Before going into the actual content of Breaking Bad's pilot, let's look at the premise for a second: A high school chemistry teacher learns he has terminal cancer and begins cooking meth in order to leave money for his family. Wait a second... huh? It's nearly impossible to consider this mash-up of ideas without some apprehension and confusion. It just sounds absurd. It's one thing for Weeds, a comedy, to do something similar, but Breaking Bad, a drama? Well, we all know how that turned out as Vince Gilligan crafted three breathtaking seasons of television without dropping a beat.
The pilot is by no means a groundbreaking episode of television compared to other pilots, future episodes, or even television episodes in general. But it does something successfully--breaking any preconceived notions about how hokey the show could be. At the end of the episode, you don't doubt Vince Gilligan or the cast. All the pieces are there for a great show, and future conflicts to spring up.

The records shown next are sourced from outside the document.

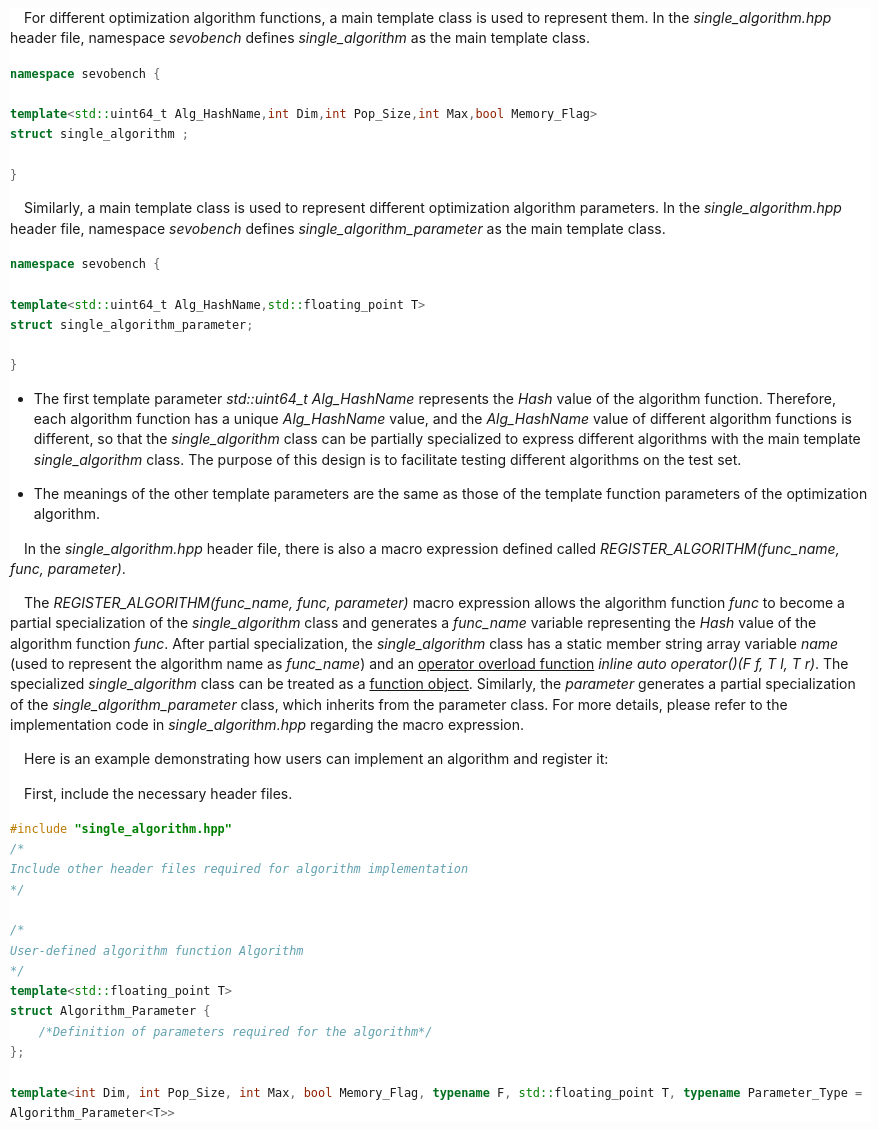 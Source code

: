 
&emsp;For different optimization algorithm functions, a main template class is used to represent them. In the *single_algorithm.hpp* header file, namespace *sevobench* defines *single_algorithm* as the main template class.

```C++
namespace sevobench {

template<std::uint64_t Alg_HashName,int Dim,int Pop_Size,int Max,bool Memory_Flag>
struct single_algorithm ;

}
```

&emsp;Similarly, a main template class is used to represent different optimization algorithm parameters. In the *single_algorithm.hpp* header file, namespace *sevobench* defines *single_algorithm_parameter* as the main template class.

```C++
namespace sevobench {

template<std::uint64_t Alg_HashName,std::floating_point T>
struct single_algorithm_parameter;

}
```

+ The first template parameter *std::uint64_t Alg_HashName* represents the *Hash* value of the algorithm function. Therefore, each algorithm function has a unique *Alg_HashName* value, and the *Alg_HashName* value of different algorithm functions is different, so that the *single_algorithm* class can be partially specialized to express different algorithms with the main template *single_algorithm* class. The purpose of this design is to facilitate testing different algorithms on the test set.

+ The meanings of the other template parameters are the same as those of the template function parameters of the optimization algorithm.

&emsp;In the *single_algorithm.hpp* header file, there is also a macro expression defined called *REGISTER_ALGORITHM(func_name, func, parameter)*.

&emsp;The *REGISTER_ALGORITHM(func_name, func, parameter)* macro expression allows the algorithm function *func* to become a partial specialization of the *single_algorithm* class and generates a *func_name* variable representing the *Hash* value of the algorithm function *func*. After partial specialization, the *single_algorithm* class has a static member string array variable *name* (used to represent the algorithm name as *func_name*) and an [operator overload function](https://en.cppreference.com/w/cpp/language/operators) *inline auto operator()(F f, T l, T r)*. The specialized *single_algorithm* class can be treated as a [function object](https://en.cppreference.com/w/cpp/utility/functional). Similarly, the *parameter* generates a partial specialization of the *single_algorithm_parameter* class, which inherits from the parameter class. For more details, please refer to the implementation code in *single_algorithm.hpp* regarding the macro expression.

&emsp;Here is an example demonstrating how users can implement an algorithm and register it:

&emsp;First, include the necessary header files.
```C++
#include "single_algorithm.hpp"
/*
Include other header files required for algorithm implementation
*/
 
/* 
User-defined algorithm function Algorithm
*/
template<std::floating_point T>
struct Algorithm_Parameter {
    /*Definition of parameters required for the algorithm*/
};

template<int Dim, int Pop_Size, int Max, bool Memory_Flag, typename F, std::floating_point T, typename Parameter_Type = Algorithm_Parameter<T>>
``` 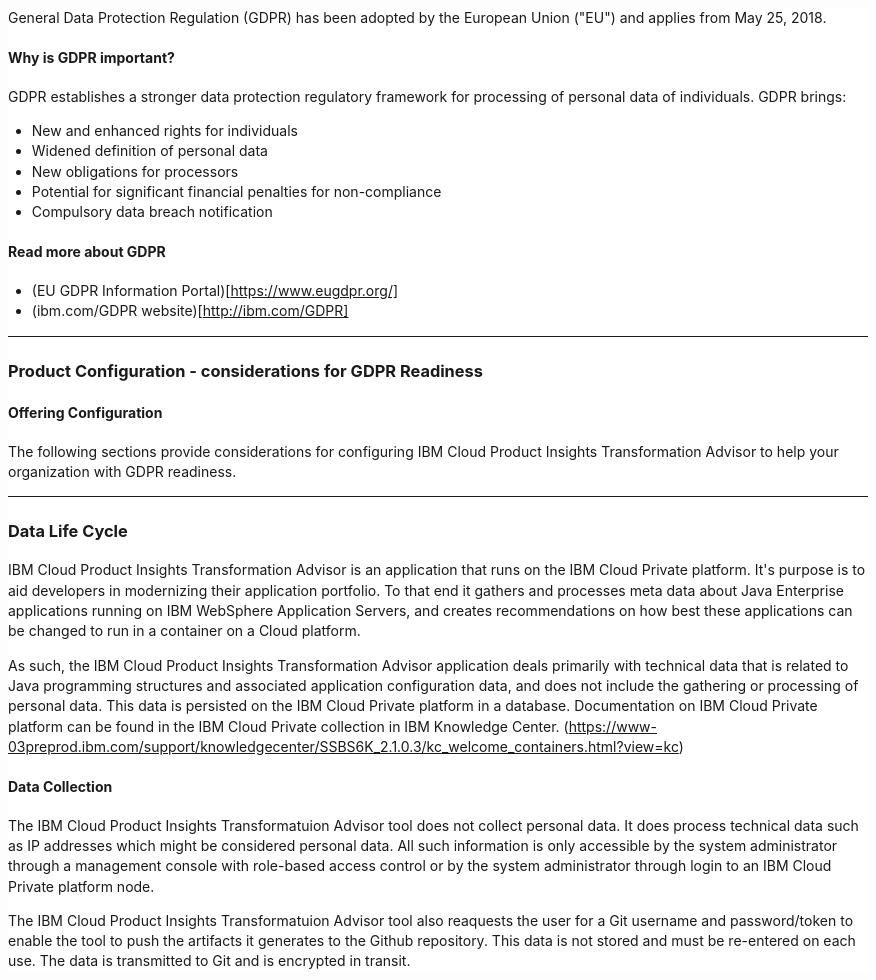 General Data Protection Regulation (GDPR) has been adopted by the European Union ("EU") and applies from May 25, 2018.

#### Why is GDPR important?

GDPR establishes a stronger data protection regulatory framework for processing of personal data of individuals.  GDPR brings:

* New and enhanced rights for individuals
* Widened definition of personal data
* New obligations for processors
* Potential for significant financial penalties for non-compliance
* Compulsory data breach notification

#### Read more about GDPR

* (EU GDPR Information Portal)[https://www.eugdpr.org/]
* (ibm.com/GDPR website)[http://ibm.com/GDPR]

___________________________________________________________________________________________________
### Product Configuration - considerations for GDPR Readiness
#### Offering Configuration

The following sections provide considerations for configuring IBM Cloud Product Insights Transformation Advisor to help your organization with GDPR readiness.


___________________________________________________________________________________________________
### Data Life Cycle

IBM Cloud Product Insights Transformation Advisor is an application that runs on the IBM Cloud Private platform. It's purpose is to aid developers in modernizing their application portfolio. To that end it gathers and processes meta data about Java Enterprise applications running on IBM WebSphere Application Servers, and creates recommendations on how best these applications can be changed to run in a container on a Cloud platform.

As such, the IBM Cloud Product Insights Transformation Advisor application deals primarily with technical data that is related to Java programming structures and associated application configuration data, and does not include the gathering or processing of personal data.  This data is persisted on the IBM Cloud Private platform in a database. Documentation on IBM Cloud Private platform can be found in the IBM Cloud Private collection in IBM Knowledge Center. (https://www-03preprod.ibm.com/support/knowledgecenter/SSBS6K_2.1.0.3/kc_welcome_containers.html?view=kc)


#### Data Collection

The IBM Cloud Product Insights Transformatuion Advisor tool does not collect personal data. It does process technical data such as IP addresses which might be considered personal data. All such information is only accessible by the system administrator through a management console with role-based access control or by the system administrator through login to an IBM Cloud Private platform node.

The IBM Cloud Product Insights Transformatuion Advisor tool also reaquests the user for a Git username and password/token to enable the tool to push the artifacts it generates to the Github repository. This data is not stored and must be re-entered on each use. The data is transmitted to Git and is encrypted in transit.
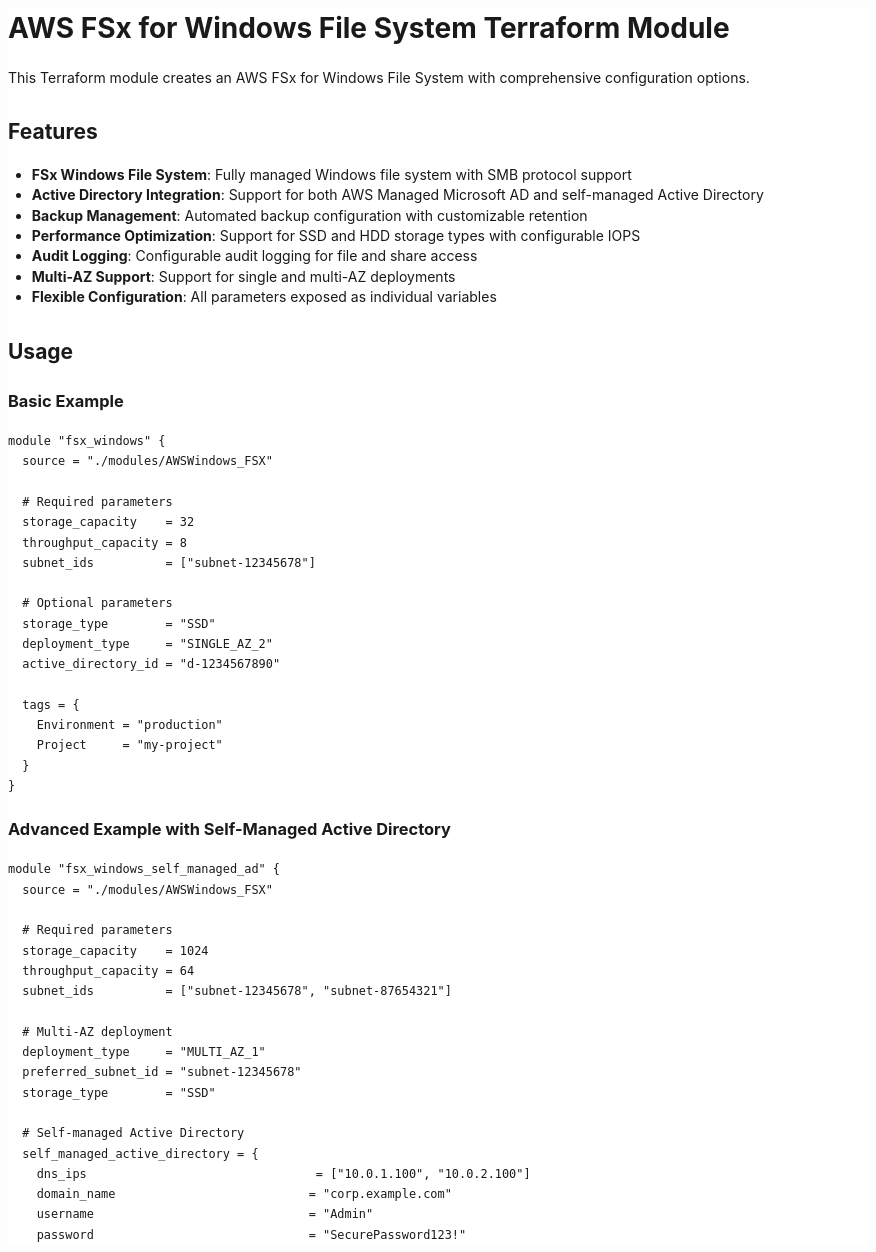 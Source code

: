 # AWS FSx for Windows File System Terraform Module

This Terraform module creates an AWS FSx for Windows File System with comprehensive configuration options.

## Features

- **FSx Windows File System**: Fully managed Windows file system with SMB protocol support
- **Active Directory Integration**: Support for both AWS Managed Microsoft AD and self-managed Active Directory
- **Backup Management**: Automated backup configuration with customizable retention
- **Performance Optimization**: Support for SSD and HDD storage types with configurable IOPS
- **Audit Logging**: Configurable audit logging for file and share access
- **Multi-AZ Support**: Support for single and multi-AZ deployments
- **Flexible Configuration**: All parameters exposed as individual variables

## Usage

### Basic Example

```hcl
module "fsx_windows" {
  source = "./modules/AWSWindows_FSX"

  # Required parameters
  storage_capacity    = 32
  throughput_capacity = 8
  subnet_ids          = ["subnet-12345678"]

  # Optional parameters
  storage_type        = "SSD"
  deployment_type     = "SINGLE_AZ_2"
  active_directory_id = "d-1234567890"
  
  tags = {
    Environment = "production"
    Project     = "my-project"
  }
}
```

### Advanced Example with Self-Managed Active Directory

```hcl
module "fsx_windows_self_managed_ad" {
  source = "./modules/AWSWindows_FSX"

  # Required parameters
  storage_capacity    = 1024
  throughput_capacity = 64
  subnet_ids          = ["subnet-12345678", "subnet-87654321"]

  # Multi-AZ deployment
  deployment_type     = "MULTI_AZ_1"
  preferred_subnet_id = "subnet-12345678"
  storage_type        = "SSD"
  
  # Self-managed Active Directory
  self_managed_active_directory = {
    dns_ips                                = ["10.0.1.100", "10.0.2.100"]
    domain_name                           = "corp.example.com"
    username                              = "Admin"
    password                              = "SecurePassword123!"
```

The show opens with a particularly striking image, Walt in his underwear standing in the middle of the road, pointing a gun at the direction of the oncoming sirens. Everyone's reaction: "What the hell is going on?" From there, the episode flashes back and the plot proceeds as one would expect. We are introduced to Walt, the chemistry teacher who has job at a car wash and is humiliated by students, his wife Skyler, Walt Jr., his brother-in-law Hank, a DEA agent, and his wife Marie.
On the outset, none of those characters seem particularly interesting--as they are intended. These are normal, suburban people who live their lives in relative comfort and safety. There is nothing inherently "TV-worthy" about them. But we can also many potential problems. Walt, by others' descriptions, appears to be off and we can see it on Skyler's face even if she says otherwise. Her relationship with her sister, while cordial, seems to have some rocky places as well. Of course, the biggest problem is Hank being a DEA agent, if Walt is to cook meth as the premise demands.
Once the drugs and Walt's cancer kick in, the episode starts rolling ahead like a snowball. People make certain choices and everything is forced to move ahead. Walt tags along with Hank on a meth bust, sees Jesse Pinkman climb out a window, and the glorious partnership begins soon after. There is a degree of humor to the meth cooking, as Walt's professional skills and fastidiousness far outweigh the usual dummies' cooking abilities. But the episode takes a quick turn when their first clients decide to get even with Jesse and Walt along with him.
The episode ends in a flurry of activity that shows us how much tension the show could have. In the confrontation, Walt, in his underwear, uses chemicals to kill the thugs while saving Jesse. The final flourish, bringing the episode back to the striking scene which begun the episode, has Bryan Cranston at his best, anguished and out of his wits. This first usage of a callback to the beginning is works well and the writers use similar tactics to great effect later on. Eventually, the firetrucks pass by and Walt returns back to the trailer, but the momentary feeling of terror still remains.
Walt's return home, culminating in an out of character sexual encounter with Skyler, emphasizes exactly what Breaking Bad is about. The show is not just about a mild mannered 50-year old cooking meth. It is about a total change in personality. Walt cannot simply start cooking meth and remain the same person. He is a changed man both at his job and his home life. He is invigorated, having broken bad, and there is undeniable unease over where Walt's character could go.
What makes the pilot--and future episodes--work is the willingness of AMC, the writers, and the actors to put it all out there and really put an edge on everything. They don't pussyfoot around issues and there are numerous scenes which are as raw as they get, expertly done by Bryan Cranston, who's been deserving for every Emmy. There's cussing, wildness, no inhibition. In the true sense of the breaking bad, it is not a facile representation of someone doing something bad; it is as real as it gets, someone changing entirely.